In celebration of the power of science we spoke to three people: an individual, a medical provider, and a vaccine scientist about how vaccines have impacted them throughout their lives. Here are their answers:

John Scully, 79, resident of Florida

Photo courtesy of John Scully

When John Scully was born, America was in the midst of an epidemic: tens of thousands of children in the United States were falling ill with paralytic poliomyelitis — otherwise known as polio, a disease that attacks the central nervous system and often leaves its victims partially or fully paralyzed.

"As kids, we were all afraid of getting polio," he says, "because if you got polio, you could end up in the dreaded iron lung and we were all terrified of those." Iron lungs were respirators that enclosed most of a person's body; people with severe cases often would end up in these respirators as they fought for their lives.
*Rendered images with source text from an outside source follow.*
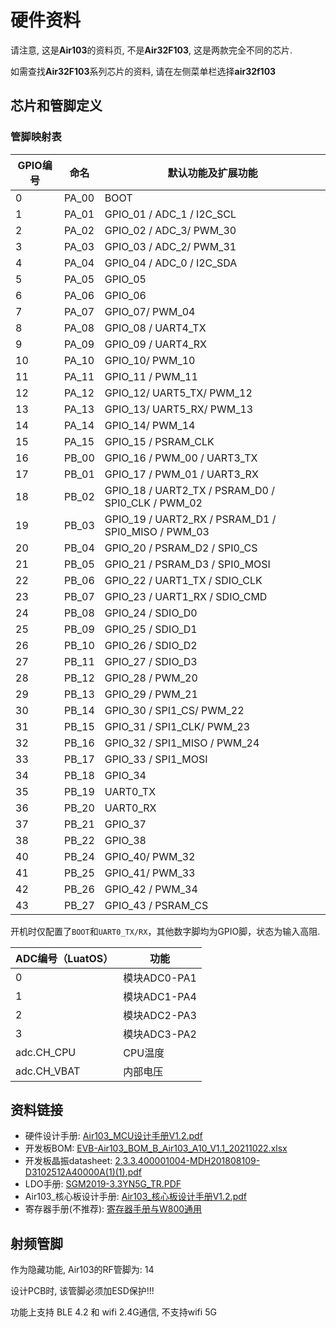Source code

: # 硬件资料

请注意, 这是**Air103**的资料页, 不是**Air32F103**, 这是两款完全不同的芯片.

如需查找**Air32F103**系列芯片的资料, 请在左侧菜单栏选择**air32f103**


## 芯片和管脚定义

### 管脚映射表

| GPIO编号 | 命名 | 默认功能及扩展功能     |
| -------- | ---- | ---------------------- |
| 0| PA_00  | BOOT |
| 1|PA_01|GPIO_01 / ADC_1 / I2C_SCL|
| 2|PA_02|GPIO_02 / ADC_3/ PWM_30|
| 3|PA_03|GPIO_03 / ADC_2/ PWM_31|
| 4|PA_04|GPIO_04 / ADC_0 / I2C_SDA|
| 5|PA_05|GPIO_05|
| 6|PA_06|GPIO_06|
| 7|PA_07|GPIO_07/ PWM_04|
| 8|PA_08|GPIO_08 / UART4_TX|
| 9|PA_09|GPIO_09 / UART4_RX|
|10|PA_10|GPIO_10/ PWM_10|
|11|PA_11|GPIO_11 / PWM_11|
|12|PA_12|GPIO_12/ UART5_TX/ PWM_12|
|13|PA_13|GPIO_13/ UART5_RX/ PWM_13|
|14|PA_14|GPIO_14/ PWM_14|
|15|PA_15|GPIO_15 / PSRAM_CLK|
|16|PB_00|GPIO_16 / PWM_00 / UART3_TX|
|17|PB_01|GPIO_17 / PWM_01 / UART3_RX|
|18|PB_02|GPIO_18  / UART2_TX / PSRAM_D0 / SPI0_CLK / PWM_02|
|19|PB_03|GPIO_19 / UART2_RX / PSRAM_D1 / SPI0_MISO / PWM_03|
|20|PB_04|GPIO_20 / PSRAM_D2 / SPI0_CS|
|21|PB_05|GPIO_21 / PSRAM_D3 / SPI0_MOSI|
|22|PB_06|GPIO_22 / UART1_TX / SDIO_CLK|
|23|PB_07|GPIO_23 / UART1_RX / SDIO_CMD|
|24|PB_08|GPIO_24 / SDIO_D0|
|25|PB_09|GPIO_25 / SDIO_D1|
|26|PB_10|GPIO_26 / SDIO_D2|
|27|PB_11|GPIO_27 / SDIO_D3|
|28|PB_12|GPIO_28 / PWM_20|
|29|PB_13|GPIO_29 / PWM_21|
|30|PB_14|GPIO_30  / SPI1_CS/ PWM_22|
|31|PB_15|GPIO_31 / SPI1_CLK/ PWM_23|
|32|PB_16|GPIO_32  / SPI1_MISO / PWM_24|
|33|PB_17|GPIO_33 / SPI1_MOSI|
|34|PB_18|GPIO_34|
|35|PB_19|UART0_TX|
|36|PB_20|UART0_RX|
|37|PB_21|GPIO_37|
|38|PB_22|GPIO_38|
|40|PB_24|GPIO_40/ PWM_32|
|41|PB_25|GPIO_41/ PWM_33|
|42|PB_26|GPIO_42 / PWM_34|
|43|PB_27|GPIO_43 / PSRAM_CS|

开机时仅配置了`BOOT`和`UART0_TX/RX`，其他数字脚均为GPIO脚，状态为输入高阻.

| ADC编号（LuatOS） | 功能         |
| ----------------- | ------------ |
| 0                 | 模块ADC0-PA1 |
| 1                 | 模块ADC1-PA4 |
| 2                 | 模块ADC2-PA3 |
| 3                 | 模块ADC3-PA2 |
| adc.CH_CPU                | CPU温度      |
| adc.CH_VBAT                | 内部电压     |

## 资料链接

* 硬件设计手册: [Air103_MCU设计手册V1.2.pdf](https://cdn.openluat-luatcommunity.openluat.com/attachment/20211202193606476_Air103_MCU设计手册V1.2.pdf)
* 开发板BOM: [EVB-Air103_BOM_B_Air103_A10_V1.1_20211022.xlsx](https://cdn.openluat-luatcommunity.openluat.com/attachment/20211231152759844_EVB-Air103_BOM_B_Air103_A10_V1.1_20211022.xlsx)
* 开发板晶振datasheet: [2.3.3.400001004-MDH201808109-D3102512A40000A(1)(1).pdf](https://cdn.openluat-luatcommunity.openluat.com/attachment/20211013165122024_2.3.3.400001004-MDH201808109-D3102512A40000A(1)(1).pdf)
* LDO手册: [SGM2019-3.3YN5G_TR.PDF](https://cdn.openluat-luatcommunity.openluat.com/attachment/20211202193445472_SGM2019-3.3YN5G_TR.PDF)
* Air103_核心板设计手册: [Air103_核心板设计手册V1.2.pdf](https://cdn.openluat-luatcommunity.openluat.com/attachment/20211202193519160_Air103_核心板设计手册V1.2.pdf)
* 寄存器手册(不推荐): [寄存器手册与W800通用](https://www.winnermicro.com/upload/1/editor/1607327764402.pdf)

## 射频管脚

作为隐藏功能, Air103的RF管脚为: 14

设计PCB时, 该管脚必须加ESD保护!!!

功能上支持 BLE 4.2 和 wifi 2.4G通信, 不支持wifi 5G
John remembers going to see matinee showings of cowboy movies on Saturdays and, before the movie, shorts would run. "Usually they showed the news," he says, "but I just remember seeing this one clip warning us about polio and it just showed all these kids in iron lungs." If kids survived the iron lung, they'd often come back to school on crutches, in leg braces, or in wheelchairs.

"We all tried to be really careful in the summer — or, as we called it back then, 'polio season,''" John says. This was because every year around Memorial Day, major outbreaks would begin to emerge and they'd spike sometime around August. People weren't really sure how the disease spread at the time, but many believed it traveled through the water. There was no cure — and every child was susceptible to getting sick with it.

"We couldn't swim in hot weather," he remembers, "and the municipal outdoor pool would close down in August."

Then, in 1954 clinical trials began for Dr. Jonas Salk's vaccine against polio and within a year, his vaccine was announced safe. "I got that vaccine at school," John says. Within two years, U.S. polio cases had dropped 85-95 percent — even before a second vaccine was developed by Dr. Albert Sabin in the 1960s. "I remember how much better things got after the vaccines came out. They changed everything," John says.